>>

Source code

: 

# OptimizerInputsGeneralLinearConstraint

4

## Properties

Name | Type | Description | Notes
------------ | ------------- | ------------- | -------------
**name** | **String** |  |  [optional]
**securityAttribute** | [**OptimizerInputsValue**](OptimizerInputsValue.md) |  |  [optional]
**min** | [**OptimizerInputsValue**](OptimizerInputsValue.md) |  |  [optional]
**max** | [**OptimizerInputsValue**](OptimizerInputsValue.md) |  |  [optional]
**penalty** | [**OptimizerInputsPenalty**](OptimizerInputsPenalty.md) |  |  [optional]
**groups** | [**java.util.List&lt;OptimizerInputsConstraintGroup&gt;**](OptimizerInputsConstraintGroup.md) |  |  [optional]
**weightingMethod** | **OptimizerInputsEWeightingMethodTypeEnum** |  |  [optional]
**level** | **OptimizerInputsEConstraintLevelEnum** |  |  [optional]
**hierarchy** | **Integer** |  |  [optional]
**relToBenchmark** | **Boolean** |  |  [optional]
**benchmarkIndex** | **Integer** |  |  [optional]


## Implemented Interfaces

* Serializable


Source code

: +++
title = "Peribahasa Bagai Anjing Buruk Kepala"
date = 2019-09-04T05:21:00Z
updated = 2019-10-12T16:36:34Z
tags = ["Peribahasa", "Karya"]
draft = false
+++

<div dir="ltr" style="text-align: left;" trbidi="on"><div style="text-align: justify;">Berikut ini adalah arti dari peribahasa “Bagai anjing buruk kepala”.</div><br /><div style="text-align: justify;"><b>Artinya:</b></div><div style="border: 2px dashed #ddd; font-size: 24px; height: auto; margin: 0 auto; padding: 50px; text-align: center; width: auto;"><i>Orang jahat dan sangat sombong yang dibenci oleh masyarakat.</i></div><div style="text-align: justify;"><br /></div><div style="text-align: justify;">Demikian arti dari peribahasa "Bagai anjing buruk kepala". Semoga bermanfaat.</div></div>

<<

◆ HOW TO COMPLETE THIS TASK: Every record, from top to bottom, must be transcribed exactly.

◆ WRITTEN ANSWER:
Source code

: 

# OptimizerInputsGeneralLinearConstraint

4

## Properties

Name | Type | Description | Notes
------------ | ------------- | ------------- | -------------
**name** | **String** |  |  [optional]
**securityAttribute** | [**OptimizerInputsValue**](OptimizerInputsValue.md) |  |  [optional]
**min** | [**OptimizerInputsValue**](OptimizerInputsValue.md) |  |  [optional]
**max** | [**OptimizerInputsValue**](OptimizerInputsValue.md) |  |  [optional]
**penalty** | [**OptimizerInputsPenalty**](OptimizerInputsPenalty.md) |  |  [optional]
**groups** | [**java.util.List&lt;OptimizerInputsConstraintGroup&gt;**](OptimizerInputsConstraintGroup.md) |  |  [optional]
**weightingMethod** | **OptimizerInputsEWeightingMethodTypeEnum** |  |  [optional]
**level** | **OptimizerInputsEConstraintLevelEnum** |  |  [optional]
**hierarchy** | **Integer** |  |  [optional]
**relToBenchmark** | **Boolean** |  |  [optional]
**benchmarkIndex** | **Integer** |  |  [optional]


## Implemented Interfaces

* Serializable


Source code

: +++
title = "Peribahasa Bagai Anjing Buruk Kepala"
date = 2019-09-04T05:21:00Z
updated = 2019-10-12T16:36:34Z
tags = ["Peribahasa", "Karya"]
draft = false
+++

<div dir="ltr" style="text-align: left;" trbidi="on"><div style="text-align: justify;">Berikut ini adalah arti dari peribahasa “Bagai anjing buruk kepala”.</div><br /><div style="text-align: justify;"><b>Artinya:</b></div><div style="border: 2px dashed #ddd; font-size: 24px; height: auto; margin: 0 auto; padding: 50px; text-align: center; width: auto;"><i>Orang jahat dan sangat sombong yang dibenci oleh masyarakat.</i></div><div style="text-align: justify;"><br /></div><div style="text-align: justify;">Demikian arti dari peribahasa "Bagai anjing buruk kepala". Semoga bermanfaat.</div></div>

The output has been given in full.